* _TRY IT_:
Copy each line of the data below in which the word "links" can be found.

Collected data:
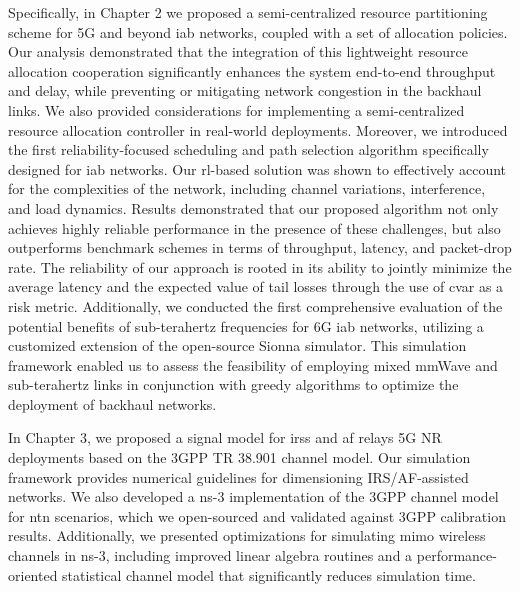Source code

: Specifically, in Chapter 2 we proposed a semi-centralized resource partitioning scheme for 5G and beyond \gls{iab} networks, coupled with a set of allocation policies. Our analysis demonstrated that the integration of this lightweight resource allocation cooperation significantly enhances the system end-to-end throughput and delay, while preventing or mitigating network congestion in the backhaul links. We also provided considerations for implementing a semi-centralized resource allocation controller in real-world deployments. 
Moreover, we introduced the first reliability-focused scheduling and path selection algorithm specifically designed for \gls{iab} networks. Our \gls{rl}-based solution was shown to effectively account for the complexities of the network, including channel variations, interference, and load dynamics. Results demonstrated that our proposed algorithm not only achieves highly reliable performance in the presence of these challenges, but also outperforms benchmark schemes in terms of throughput, latency, and packet-drop rate. The reliability of our approach is rooted in its ability to jointly minimize the average latency and the expected value of tail losses through the use of \gls{cvar} as a risk metric.
Additionally, we conducted the first comprehensive evaluation of the potential benefits of sub-terahertz frequencies for 6G \gls{iab} networks, utilizing a customized extension of the open-source Sionna simulator. This simulation framework enabled us to assess the feasibility of employing mixed mmWave and sub-terahertz links in conjunction with greedy algorithms to optimize the deployment of backhaul networks.

In Chapter 3, we proposed a signal model for \glspl{irs} and \gls{af} relays 5G NR deployments based on the 3GPP TR 38.901 channel model. Our simulation framework provides numerical guidelines for dimensioning IRS/AF-assisted networks. We also developed a ns-3 implementation of the 3GPP channel model for \gls{ntn} scenarios, which we open-sourced and validated against 3GPP calibration results. Additionally, we presented optimizations for simulating \gls{mimo} wireless channels in ns-3, including improved linear algebra routines and a performance-oriented statistical channel model that significantly reduces simulation time.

* _THE ANSWER_:
: Specifically, in Chapter 2 we proposed a semi-centralized resource partitioning scheme for 5G and beyond \gls{iab} networks, coupled with a set of allocation policies. Our analysis demonstrated that the integration of this lightweight resource allocation cooperation significantly enhances the system end-to-end throughput and delay, while preventing or mitigating network congestion in the backhaul links. We also provided considerations for implementing a semi-centralized resource allocation controller in real-world deployments. 
Additionally, we conducted the first comprehensive evaluation of the potential benefits of sub-terahertz frequencies for 6G \gls{iab} networks, utilizing a customized extension of the open-source Sionna simulator. This simulation framework enabled us to assess the feasibility of employing mixed mmWave and sub-terahertz links in conjunction with greedy algorithms to optimize the deployment of backhaul networks.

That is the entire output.